Medidas ópticas em fibras ópticas
Quando as fibras ópticas são fabricadas, é necessário verificar em laboratório se as características estão dentro das especificações requeridas, destacando-se os seguintes parâmetros: Diâmetro do núcleo, diâmetro da casca, abertura numérica, atenuação por inserção e retroespalhamento, perfil do índice de refração, dispersão cromática, largura de banda, comprimento de onda de corte, diâmetro do campo modal, características geométricas, atenuação espectral, tensão de ruptura.

Os principais testes mecânicos realizados em cabos de fibra óptica são:
Teste de tração, curvatura, compressão, impacto.

TESTES DE ATENUAÇÃO ABSOLUTA: objetivo é determinar quanto de potência óptica é perdida em um determinado enlace. Esses testes são executados  por meio dos equipamentos denominados medidores de potência (Optical Power Meter), que funcionam pela injeção de luz de uma fonte luminosa em uma extremidade de um enlace óptico e, na outra extremidade, a luz proveniente do enlace óptico é medida com o medidor de potência. Com estes equipamentos mede-se a atenuação espectral da fibra, também denominada de  atenuação de inserção.

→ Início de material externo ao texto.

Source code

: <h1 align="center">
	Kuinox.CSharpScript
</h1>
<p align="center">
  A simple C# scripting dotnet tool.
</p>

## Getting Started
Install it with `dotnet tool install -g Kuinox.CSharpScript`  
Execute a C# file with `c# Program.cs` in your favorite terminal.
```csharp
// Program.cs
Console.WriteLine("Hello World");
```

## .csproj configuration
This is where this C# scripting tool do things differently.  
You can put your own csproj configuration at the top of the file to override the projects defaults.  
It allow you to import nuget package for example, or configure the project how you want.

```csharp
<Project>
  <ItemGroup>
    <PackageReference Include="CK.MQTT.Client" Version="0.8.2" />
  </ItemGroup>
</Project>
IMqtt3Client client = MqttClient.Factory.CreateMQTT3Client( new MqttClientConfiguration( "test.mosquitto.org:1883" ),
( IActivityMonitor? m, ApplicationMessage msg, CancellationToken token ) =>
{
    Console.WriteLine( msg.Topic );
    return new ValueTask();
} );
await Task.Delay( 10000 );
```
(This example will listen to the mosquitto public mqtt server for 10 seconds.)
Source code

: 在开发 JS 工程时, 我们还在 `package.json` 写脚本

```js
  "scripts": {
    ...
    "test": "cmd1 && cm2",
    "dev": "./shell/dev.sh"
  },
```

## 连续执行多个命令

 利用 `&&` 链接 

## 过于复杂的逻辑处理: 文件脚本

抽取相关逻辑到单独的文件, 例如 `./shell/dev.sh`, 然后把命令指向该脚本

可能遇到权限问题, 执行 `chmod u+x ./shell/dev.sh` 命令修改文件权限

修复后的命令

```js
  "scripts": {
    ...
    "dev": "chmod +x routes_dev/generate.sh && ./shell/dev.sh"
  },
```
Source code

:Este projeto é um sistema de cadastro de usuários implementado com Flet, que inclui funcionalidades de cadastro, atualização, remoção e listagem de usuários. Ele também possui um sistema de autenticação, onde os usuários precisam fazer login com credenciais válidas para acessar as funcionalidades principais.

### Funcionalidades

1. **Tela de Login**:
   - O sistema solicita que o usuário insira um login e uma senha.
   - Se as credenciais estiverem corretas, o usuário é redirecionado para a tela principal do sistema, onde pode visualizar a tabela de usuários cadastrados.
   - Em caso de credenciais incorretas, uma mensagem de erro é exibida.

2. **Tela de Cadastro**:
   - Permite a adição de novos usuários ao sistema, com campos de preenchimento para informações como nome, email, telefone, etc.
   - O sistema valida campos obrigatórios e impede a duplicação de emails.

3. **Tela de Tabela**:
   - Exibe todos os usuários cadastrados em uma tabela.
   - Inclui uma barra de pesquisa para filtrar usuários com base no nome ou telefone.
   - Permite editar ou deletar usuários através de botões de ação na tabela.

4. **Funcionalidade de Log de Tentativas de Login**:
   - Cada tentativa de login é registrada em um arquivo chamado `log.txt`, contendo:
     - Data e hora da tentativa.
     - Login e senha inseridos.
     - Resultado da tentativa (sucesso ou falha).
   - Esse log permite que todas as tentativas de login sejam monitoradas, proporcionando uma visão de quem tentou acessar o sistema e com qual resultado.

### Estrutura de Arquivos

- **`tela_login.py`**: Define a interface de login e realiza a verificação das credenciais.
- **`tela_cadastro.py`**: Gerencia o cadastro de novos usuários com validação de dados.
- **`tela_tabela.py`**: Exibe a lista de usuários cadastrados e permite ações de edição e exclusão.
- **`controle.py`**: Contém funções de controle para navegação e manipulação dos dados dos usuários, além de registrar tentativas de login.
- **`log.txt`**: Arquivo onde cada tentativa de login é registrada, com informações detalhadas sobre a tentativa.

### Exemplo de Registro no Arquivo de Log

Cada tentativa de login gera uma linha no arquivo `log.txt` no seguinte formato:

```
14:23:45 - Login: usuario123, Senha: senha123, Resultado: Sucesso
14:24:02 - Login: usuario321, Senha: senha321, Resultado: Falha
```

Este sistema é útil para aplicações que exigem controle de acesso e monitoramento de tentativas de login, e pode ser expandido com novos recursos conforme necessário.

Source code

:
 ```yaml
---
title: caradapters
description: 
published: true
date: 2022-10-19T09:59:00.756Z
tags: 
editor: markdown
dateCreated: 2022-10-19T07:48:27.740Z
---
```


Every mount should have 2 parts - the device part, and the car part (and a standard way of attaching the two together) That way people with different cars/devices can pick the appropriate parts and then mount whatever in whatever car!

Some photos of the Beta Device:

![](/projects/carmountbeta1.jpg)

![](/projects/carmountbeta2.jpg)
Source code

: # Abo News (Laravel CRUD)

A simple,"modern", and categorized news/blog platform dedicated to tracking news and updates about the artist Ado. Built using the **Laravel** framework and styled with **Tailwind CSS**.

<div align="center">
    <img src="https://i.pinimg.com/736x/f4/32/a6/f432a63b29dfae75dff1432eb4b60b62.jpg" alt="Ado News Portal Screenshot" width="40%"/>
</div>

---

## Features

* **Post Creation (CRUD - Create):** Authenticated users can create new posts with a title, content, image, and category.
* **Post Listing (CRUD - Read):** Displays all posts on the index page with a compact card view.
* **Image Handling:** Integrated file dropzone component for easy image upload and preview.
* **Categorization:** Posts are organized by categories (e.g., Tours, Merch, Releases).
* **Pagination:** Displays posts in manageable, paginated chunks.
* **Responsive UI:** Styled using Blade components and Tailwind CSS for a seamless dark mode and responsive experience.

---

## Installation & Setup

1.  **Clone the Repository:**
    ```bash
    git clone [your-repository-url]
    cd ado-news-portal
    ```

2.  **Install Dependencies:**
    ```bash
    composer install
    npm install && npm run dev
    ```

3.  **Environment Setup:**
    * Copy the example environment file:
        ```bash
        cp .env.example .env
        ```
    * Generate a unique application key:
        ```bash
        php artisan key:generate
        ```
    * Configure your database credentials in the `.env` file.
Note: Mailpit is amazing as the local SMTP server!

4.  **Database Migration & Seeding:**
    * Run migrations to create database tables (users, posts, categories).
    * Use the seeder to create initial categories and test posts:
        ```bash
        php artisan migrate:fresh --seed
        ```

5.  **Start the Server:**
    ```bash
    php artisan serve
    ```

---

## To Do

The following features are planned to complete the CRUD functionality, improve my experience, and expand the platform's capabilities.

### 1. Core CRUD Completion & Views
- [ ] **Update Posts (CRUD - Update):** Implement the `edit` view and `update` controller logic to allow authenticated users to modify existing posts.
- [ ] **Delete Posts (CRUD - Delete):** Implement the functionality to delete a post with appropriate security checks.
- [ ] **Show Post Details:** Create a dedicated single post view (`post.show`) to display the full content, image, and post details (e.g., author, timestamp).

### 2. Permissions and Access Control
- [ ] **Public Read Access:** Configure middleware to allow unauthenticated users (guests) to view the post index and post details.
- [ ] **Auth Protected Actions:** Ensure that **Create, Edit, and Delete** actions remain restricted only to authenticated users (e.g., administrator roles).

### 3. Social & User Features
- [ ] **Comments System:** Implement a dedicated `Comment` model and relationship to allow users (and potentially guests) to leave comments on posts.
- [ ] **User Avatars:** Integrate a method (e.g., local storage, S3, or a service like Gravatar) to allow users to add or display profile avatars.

TESTES ANALÍTICOS – OTDR: Os testes analíticos são executados por equipamentos denominados reflectômetros ópticos no domínio do tempo (OTDR-Optical Time Domain Reflectometer), cujo funcionamento se baseia na emissão de pulsos de luz de curta duração com comprimentos de onda determinados (850, 1.300, 1.310, 1.330 e 1.550 nm), e tem como princípio o efeito causado pelo espalhamento de Rayleigh e a reflexão de fresnel.

Reflexão de Fresnel: Ocorrem reflexões internas no núcleo advindas de diversos fenômenos e se estendem ao longo de toda a fibra. Ocorrem também reflexões no fim da fibra (interface vidro/ar) e em outras interfaces como, por exemplo, conectores, emendas mecânicas e também em locais onde a densidade do material da fibra varia. Se a interface no conector for ideal, isto é, clivada perpendicularmente ao eixo do núcleo, então o coeficiente da luz refletida não excederá 4%.
O pulso de luz é refletido e essa reflexão é conhecida como uma reflexão de Fresnel. Detectando-se essa reflexão na tela do OTDR, pode-se calcular a sua distância em relação ao inicio da fibra.

RETROESPALHAMENTO: Os feixes de luz que viajam pelo núcleo da fibra são espalhados pelo material. Como consequência destes espalhamentos, ocorrerão perdas que incluem reduções na amplitude do campo guiado por mudanças na direção de propagação, causadas pelo próprio material  e por  imperfeições no núcleo da fibra.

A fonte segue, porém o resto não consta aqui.